The reply should give back every entry exactly as written.

[Items listed in a dataset]
=-=-=-=-=
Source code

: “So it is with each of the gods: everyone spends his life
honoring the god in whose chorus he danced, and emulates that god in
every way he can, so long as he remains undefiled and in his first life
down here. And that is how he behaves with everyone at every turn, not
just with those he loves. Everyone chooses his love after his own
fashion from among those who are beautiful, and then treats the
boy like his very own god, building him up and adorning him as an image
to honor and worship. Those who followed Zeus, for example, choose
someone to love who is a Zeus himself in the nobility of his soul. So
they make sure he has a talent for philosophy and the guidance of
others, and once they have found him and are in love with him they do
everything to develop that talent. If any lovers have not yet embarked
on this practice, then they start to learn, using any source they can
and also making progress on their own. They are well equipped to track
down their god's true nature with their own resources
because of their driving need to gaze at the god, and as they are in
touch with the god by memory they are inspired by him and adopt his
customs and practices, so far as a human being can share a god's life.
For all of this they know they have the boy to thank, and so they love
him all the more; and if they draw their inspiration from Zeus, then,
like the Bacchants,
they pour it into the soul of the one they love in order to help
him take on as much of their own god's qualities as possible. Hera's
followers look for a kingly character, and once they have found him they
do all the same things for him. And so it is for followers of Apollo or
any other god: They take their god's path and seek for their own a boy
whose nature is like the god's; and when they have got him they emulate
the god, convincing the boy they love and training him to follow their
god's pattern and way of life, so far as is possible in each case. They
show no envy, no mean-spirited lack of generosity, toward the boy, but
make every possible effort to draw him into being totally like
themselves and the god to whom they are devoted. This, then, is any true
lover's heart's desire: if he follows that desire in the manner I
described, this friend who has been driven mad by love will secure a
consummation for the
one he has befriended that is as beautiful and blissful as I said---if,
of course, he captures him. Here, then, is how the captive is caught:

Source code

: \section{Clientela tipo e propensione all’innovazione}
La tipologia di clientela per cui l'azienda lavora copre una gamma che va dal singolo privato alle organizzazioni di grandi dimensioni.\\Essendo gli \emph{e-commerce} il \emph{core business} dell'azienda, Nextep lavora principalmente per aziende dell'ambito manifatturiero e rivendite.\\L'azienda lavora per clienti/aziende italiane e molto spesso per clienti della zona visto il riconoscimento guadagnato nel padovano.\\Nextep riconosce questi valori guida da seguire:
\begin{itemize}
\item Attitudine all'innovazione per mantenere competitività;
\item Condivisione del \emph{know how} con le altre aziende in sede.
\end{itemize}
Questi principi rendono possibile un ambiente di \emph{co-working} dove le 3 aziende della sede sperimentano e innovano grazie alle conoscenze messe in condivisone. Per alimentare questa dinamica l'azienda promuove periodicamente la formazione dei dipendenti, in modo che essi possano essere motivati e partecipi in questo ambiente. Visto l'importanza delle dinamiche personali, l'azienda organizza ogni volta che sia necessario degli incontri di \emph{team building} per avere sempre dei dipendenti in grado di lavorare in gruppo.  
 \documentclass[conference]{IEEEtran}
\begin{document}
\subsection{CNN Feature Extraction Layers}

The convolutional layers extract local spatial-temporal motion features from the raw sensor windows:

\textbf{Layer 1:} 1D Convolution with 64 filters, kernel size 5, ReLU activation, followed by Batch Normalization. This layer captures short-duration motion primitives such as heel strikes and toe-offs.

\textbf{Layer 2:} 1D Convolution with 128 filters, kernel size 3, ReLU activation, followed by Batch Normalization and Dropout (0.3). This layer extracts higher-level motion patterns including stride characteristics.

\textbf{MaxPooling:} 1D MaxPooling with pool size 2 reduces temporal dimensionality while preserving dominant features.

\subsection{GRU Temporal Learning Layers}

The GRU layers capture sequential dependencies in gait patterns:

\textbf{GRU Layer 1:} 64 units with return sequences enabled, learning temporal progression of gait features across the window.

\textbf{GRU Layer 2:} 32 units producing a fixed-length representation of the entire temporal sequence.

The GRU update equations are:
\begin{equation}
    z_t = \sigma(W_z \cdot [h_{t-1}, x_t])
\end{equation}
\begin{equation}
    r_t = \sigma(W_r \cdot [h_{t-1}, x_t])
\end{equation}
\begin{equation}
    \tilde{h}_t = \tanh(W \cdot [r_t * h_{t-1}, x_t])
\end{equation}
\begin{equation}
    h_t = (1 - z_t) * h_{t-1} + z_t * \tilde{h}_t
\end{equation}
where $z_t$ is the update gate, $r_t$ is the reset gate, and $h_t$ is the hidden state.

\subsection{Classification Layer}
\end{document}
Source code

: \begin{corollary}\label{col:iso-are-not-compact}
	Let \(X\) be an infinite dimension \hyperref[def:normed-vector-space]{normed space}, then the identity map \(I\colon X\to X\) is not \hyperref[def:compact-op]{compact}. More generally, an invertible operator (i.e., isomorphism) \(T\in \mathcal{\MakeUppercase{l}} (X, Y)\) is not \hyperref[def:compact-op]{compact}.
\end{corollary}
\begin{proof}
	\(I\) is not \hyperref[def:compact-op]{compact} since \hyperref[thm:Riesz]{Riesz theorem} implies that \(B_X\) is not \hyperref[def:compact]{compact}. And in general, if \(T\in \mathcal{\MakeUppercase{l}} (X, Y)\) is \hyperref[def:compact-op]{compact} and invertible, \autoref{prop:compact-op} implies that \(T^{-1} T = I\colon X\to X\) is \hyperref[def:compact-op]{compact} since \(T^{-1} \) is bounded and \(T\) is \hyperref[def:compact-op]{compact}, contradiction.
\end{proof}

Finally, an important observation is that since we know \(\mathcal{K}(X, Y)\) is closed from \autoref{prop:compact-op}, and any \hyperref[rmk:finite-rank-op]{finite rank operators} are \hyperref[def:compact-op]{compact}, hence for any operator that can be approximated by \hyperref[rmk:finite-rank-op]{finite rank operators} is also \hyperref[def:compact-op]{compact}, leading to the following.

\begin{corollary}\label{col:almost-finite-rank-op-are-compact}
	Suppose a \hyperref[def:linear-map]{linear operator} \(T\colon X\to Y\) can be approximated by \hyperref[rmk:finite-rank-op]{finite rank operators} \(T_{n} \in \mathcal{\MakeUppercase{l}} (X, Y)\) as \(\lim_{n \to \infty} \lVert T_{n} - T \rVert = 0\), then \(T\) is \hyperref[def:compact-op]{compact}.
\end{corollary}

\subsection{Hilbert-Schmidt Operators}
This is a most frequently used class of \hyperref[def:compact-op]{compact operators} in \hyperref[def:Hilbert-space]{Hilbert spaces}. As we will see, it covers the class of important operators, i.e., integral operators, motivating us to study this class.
=-=-=-=-=
§ Result for this exercise
Source code

: “So it is with each of the gods: everyone spends his life
honoring the god in whose chorus he danced, and emulates that god in
every way he can, so long as he remains undefiled and in his first life
down here. And that is how he behaves with everyone at every turn, not
just with those he loves. Everyone chooses his love after his own
fashion from among those who are beautiful, and then treats the
boy like his very own god, building him up and adorning him as an image
to honor and worship. Those who followed Zeus, for example, choose
someone to love who is a Zeus himself in the nobility of his soul. So
they make sure he has a talent for philosophy and the guidance of
others, and once they have found him and are in love with him they do
everything to develop that talent. If any lovers have not yet embarked
on this practice, then they start to learn, using any source they can
and also making progress on their own. They are well equipped to track
down their god's true nature with their own resources
because of their driving need to gaze at the god, and as they are in
touch with the god by memory they are inspired by him and adopt his
customs and practices, so far as a human being can share a god's life.
For all of this they know they have the boy to thank, and so they love
him all the more; and if they draw their inspiration from Zeus, then,
like the Bacchants,
they pour it into the soul of the one they love in order to help
him take on as much of their own god's qualities as possible. Hera's
followers look for a kingly character, and once they have found him they
do all the same things for him. And so it is for followers of Apollo or
any other god: They take their god's path and seek for their own a boy
whose nature is like the god's; and when they have got him they emulate
the god, convincing the boy they love and training him to follow their
god's pattern and way of life, so far as is possible in each case. They
show no envy, no mean-spirited lack of generosity, toward the boy, but
make every possible effort to draw him into being totally like
themselves and the god to whom they are devoted. This, then, is any true
lover's heart's desire: if he follows that desire in the manner I
described, this friend who has been driven mad by love will secure a
consummation for the
one he has befriended that is as beautiful and blissful as I said---if,
of course, he captures him. Here, then, is how the captive is caught:

Source code

: \section{Clientela tipo e propensione all’innovazione}
La tipologia di clientela per cui l'azienda lavora copre una gamma che va dal singolo privato alle organizzazioni di grandi dimensioni.\\Essendo gli \emph{e-commerce} il \emph{core business} dell'azienda, Nextep lavora principalmente per aziende dell'ambito manifatturiero e rivendite.\\L'azienda lavora per clienti/aziende italiane e molto spesso per clienti della zona visto il riconoscimento guadagnato nel padovano.\\Nextep riconosce questi valori guida da seguire:
\begin{itemize}
\item Attitudine all'innovazione per mantenere competitività;
\item Condivisione del \emph{know how} con le altre aziende in sede.
\end{itemize}
Questi principi rendono possibile un ambiente di \emph{co-working} dove le 3 aziende della sede sperimentano e innovano grazie alle conoscenze messe in condivisone. Per alimentare questa dinamica l'azienda promuove periodicamente la formazione dei dipendenti, in modo che essi possano essere motivati e partecipi in questo ambiente. Visto l'importanza delle dinamiche personali, l'azienda organizza ogni volta che sia necessario degli incontri di \emph{team building} per avere sempre dei dipendenti in grado di lavorare in gruppo.  
 \documentclass[conference]{IEEEtran}
\begin{document}
\subsection{CNN Feature Extraction Layers}

The convolutional layers extract local spatial-temporal motion features from the raw sensor windows:

\textbf{Layer 1:} 1D Convolution with 64 filters, kernel size 5, ReLU activation, followed by Batch Normalization. This layer captures short-duration motion primitives such as heel strikes and toe-offs.

\textbf{Layer 2:} 1D Convolution with 128 filters, kernel size 3, ReLU activation, followed by Batch Normalization and Dropout (0.3). This layer extracts higher-level motion patterns including stride characteristics.

\textbf{MaxPooling:} 1D MaxPooling with pool size 2 reduces temporal dimensionality while preserving dominant features.

\subsection{GRU Temporal Learning Layers}

The GRU layers capture sequential dependencies in gait patterns:

\textbf{GRU Layer 1:} 64 units with return sequences enabled, learning temporal progression of gait features across the window.

\textbf{GRU Layer 2:} 32 units producing a fixed-length representation of the entire temporal sequence.

The GRU update equations are:
\begin{equation}
    z_t = \sigma(W_z \cdot [h_{t-1}, x_t])
\end{equation}
\begin{equation}
    r_t = \sigma(W_r \cdot [h_{t-1}, x_t])
\end{equation}
\begin{equation}
    \tilde{h}_t = \tanh(W \cdot [r_t * h_{t-1}, x_t])
\end{equation}
\begin{equation}
    h_t = (1 - z_t) * h_{t-1} + z_t * \tilde{h}_t
\end{equation}
where $z_t$ is the update gate, $r_t$ is the reset gate, and $h_t$ is the hidden state.

\subsection{Classification Layer}
\end{document}
Source code

: \begin{corollary}\label{col:iso-are-not-compact}
	Let \(X\) be an infinite dimension \hyperref[def:normed-vector-space]{normed space}, then the identity map \(I\colon X\to X\) is not \hyperref[def:compact-op]{compact}. More generally, an invertible operator (i.e., isomorphism) \(T\in \mathcal{\MakeUppercase{l}} (X, Y)\) is not \hyperref[def:compact-op]{compact}.
\end{corollary}
\begin{proof}
	\(I\) is not \hyperref[def:compact-op]{compact} since \hyperref[thm:Riesz]{Riesz theorem} implies that \(B_X\) is not \hyperref[def:compact]{compact}. And in general, if \(T\in \mathcal{\MakeUppercase{l}} (X, Y)\) is \hyperref[def:compact-op]{compact} and invertible, \autoref{prop:compact-op} implies that \(T^{-1} T = I\colon X\to X\) is \hyperref[def:compact-op]{compact} since \(T^{-1} \) is bounded and \(T\) is \hyperref[def:compact-op]{compact}, contradiction.
\end{proof}

Finally, an important observation is that since we know \(\mathcal{K}(X, Y)\) is closed from \autoref{prop:compact-op}, and any \hyperref[rmk:finite-rank-op]{finite rank operators} are \hyperref[def:compact-op]{compact}, hence for any operator that can be approximated by \hyperref[rmk:finite-rank-op]{finite rank operators} is also \hyperref[def:compact-op]{compact}, leading to the following.

\begin{corollary}\label{col:almost-finite-rank-op-are-compact}
	Suppose a \hyperref[def:linear-map]{linear operator} \(T\colon X\to Y\) can be approximated by \hyperref[rmk:finite-rank-op]{finite rank operators} \(T_{n} \in \mathcal{\MakeUppercase{l}} (X, Y)\) as \(\lim_{n \to \infty} \lVert T_{n} - T \rVert = 0\), then \(T\) is \hyperref[def:compact-op]{compact}.
\end{corollary}

\subsection{Hilbert-Schmidt Operators}
This is a most frequently used class of \hyperref[def:compact-op]{compact operators} in \hyperref[def:Hilbert-space]{Hilbert spaces}. As we will see, it covers the class of important operators, i.e., integral operators, motivating us to study this class.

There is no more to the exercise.